*DATA TO PROCESS*:
Content starts

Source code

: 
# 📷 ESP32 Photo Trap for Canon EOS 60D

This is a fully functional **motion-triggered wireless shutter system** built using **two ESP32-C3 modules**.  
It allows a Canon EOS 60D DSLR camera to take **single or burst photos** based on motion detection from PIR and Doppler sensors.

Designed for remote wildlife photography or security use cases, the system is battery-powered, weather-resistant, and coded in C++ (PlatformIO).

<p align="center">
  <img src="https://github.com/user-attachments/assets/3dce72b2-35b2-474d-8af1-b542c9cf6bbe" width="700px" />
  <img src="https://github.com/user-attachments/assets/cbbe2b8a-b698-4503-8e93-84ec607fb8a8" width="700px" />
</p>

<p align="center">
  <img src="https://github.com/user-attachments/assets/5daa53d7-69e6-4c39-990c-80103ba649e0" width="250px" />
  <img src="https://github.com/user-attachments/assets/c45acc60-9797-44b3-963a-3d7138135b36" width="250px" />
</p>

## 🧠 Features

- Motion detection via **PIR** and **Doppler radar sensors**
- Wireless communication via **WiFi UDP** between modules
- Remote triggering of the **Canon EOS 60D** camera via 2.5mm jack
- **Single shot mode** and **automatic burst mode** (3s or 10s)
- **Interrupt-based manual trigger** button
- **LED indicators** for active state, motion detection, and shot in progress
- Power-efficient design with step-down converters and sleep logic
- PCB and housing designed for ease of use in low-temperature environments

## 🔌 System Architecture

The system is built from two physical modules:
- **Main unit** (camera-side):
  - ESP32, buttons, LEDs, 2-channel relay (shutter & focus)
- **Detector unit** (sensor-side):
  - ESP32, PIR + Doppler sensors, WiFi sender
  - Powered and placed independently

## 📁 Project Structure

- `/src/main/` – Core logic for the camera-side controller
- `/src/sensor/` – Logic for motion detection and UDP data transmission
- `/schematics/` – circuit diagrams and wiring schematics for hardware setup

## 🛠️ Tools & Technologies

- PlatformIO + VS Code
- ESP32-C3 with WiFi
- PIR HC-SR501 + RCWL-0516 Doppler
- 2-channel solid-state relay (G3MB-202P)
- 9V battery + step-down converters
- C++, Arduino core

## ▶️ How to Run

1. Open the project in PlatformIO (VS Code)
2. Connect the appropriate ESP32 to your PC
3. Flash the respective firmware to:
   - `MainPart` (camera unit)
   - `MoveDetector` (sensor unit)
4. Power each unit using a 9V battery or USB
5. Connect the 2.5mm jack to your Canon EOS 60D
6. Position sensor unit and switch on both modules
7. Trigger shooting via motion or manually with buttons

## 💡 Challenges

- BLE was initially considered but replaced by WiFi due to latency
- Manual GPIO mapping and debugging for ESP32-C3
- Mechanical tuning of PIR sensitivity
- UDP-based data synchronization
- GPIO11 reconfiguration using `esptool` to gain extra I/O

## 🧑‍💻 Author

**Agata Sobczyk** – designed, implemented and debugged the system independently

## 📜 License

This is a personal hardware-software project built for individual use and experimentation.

Content ends

None of the records may be skipped; each is to be repeated exactly.

Source code

: 
# 📷 ESP32 Photo Trap for Canon EOS 60D

This is a fully functional **motion-triggered wireless shutter system** built using **two ESP32-C3 modules**.  
It allows a Canon EOS 60D DSLR camera to take **single or burst photos** based on motion detection from PIR and Doppler sensors.

Designed for remote wildlife photography or security use cases, the system is battery-powered, weather-resistant, and coded in C++ (PlatformIO).

<p align="center">
  <img src="https://github.com/user-attachments/assets/3dce72b2-35b2-474d-8af1-b542c9cf6bbe" width="700px" />
  <img src="https://github.com/user-attachments/assets/cbbe2b8a-b698-4503-8e93-84ec607fb8a8" width="700px" />
</p>

<p align="center">
  <img src="https://github.com/user-attachments/assets/5daa53d7-69e6-4c39-990c-80103ba649e0" width="250px" />
  <img src="https://github.com/user-attachments/assets/c45acc60-9797-44b3-963a-3d7138135b36" width="250px" />
</p>

## 🧠 Features

- Motion detection via **PIR** and **Doppler radar sensors**
- Wireless communication via **WiFi UDP** between modules
- Remote triggering of the **Canon EOS 60D** camera via 2.5mm jack
- **Single shot mode** and **automatic burst mode** (3s or 10s)
- **Interrupt-based manual trigger** button
- **LED indicators** for active state, motion detection, and shot in progress
- Power-efficient design with step-down converters and sleep logic
- PCB and housing designed for ease of use in low-temperature environments

## 🔌 System Architecture

The system is built from two physical modules:
- **Main unit** (camera-side):
  - ESP32, buttons, LEDs, 2-channel relay (shutter & focus)
- **Detector unit** (sensor-side):
  - ESP32, PIR + Doppler sensors, WiFi sender
  - Powered and placed independently

## 📁 Project Structure

- `/src/main/` – Core logic for the camera-side controller
- `/src/sensor/` – Logic for motion detection and UDP data transmission
- `/schematics/` – circuit diagrams and wiring schematics for hardware setup

## 🛠️ Tools & Technologies

- PlatformIO + VS Code
- ESP32-C3 with WiFi
- PIR HC-SR501 + RCWL-0516 Doppler
- 2-channel solid-state relay (G3MB-202P)
- 9V battery + step-down converters
- C++, Arduino core

## ▶️ How to Run

1. Open the project in PlatformIO (VS Code)
2. Connect the appropriate ESP32 to your PC
3. Flash the respective firmware to:
   - `MainPart` (camera unit)
   - `MoveDetector` (sensor unit)
4. Power each unit using a 9V battery or USB
5. Connect the 2.5mm jack to your Canon EOS 60D
6. Position sensor unit and switch on both modules
7. Trigger shooting via motion or manually with buttons

## 💡 Challenges

- BLE was initially considered but replaced by WiFi due to latency
- Manual GPIO mapping and debugging for ESP32-C3
- Mechanical tuning of PIR sensitivity
- UDP-based data synchronization
- GPIO11 reconfiguration using `esptool` to gain extra I/O

## 🧑‍💻 Author

**Agata Sobczyk** – designed, implemented and debugged the system independently

## 📜 License

This is a personal hardware-software project built for individual use and experimentation.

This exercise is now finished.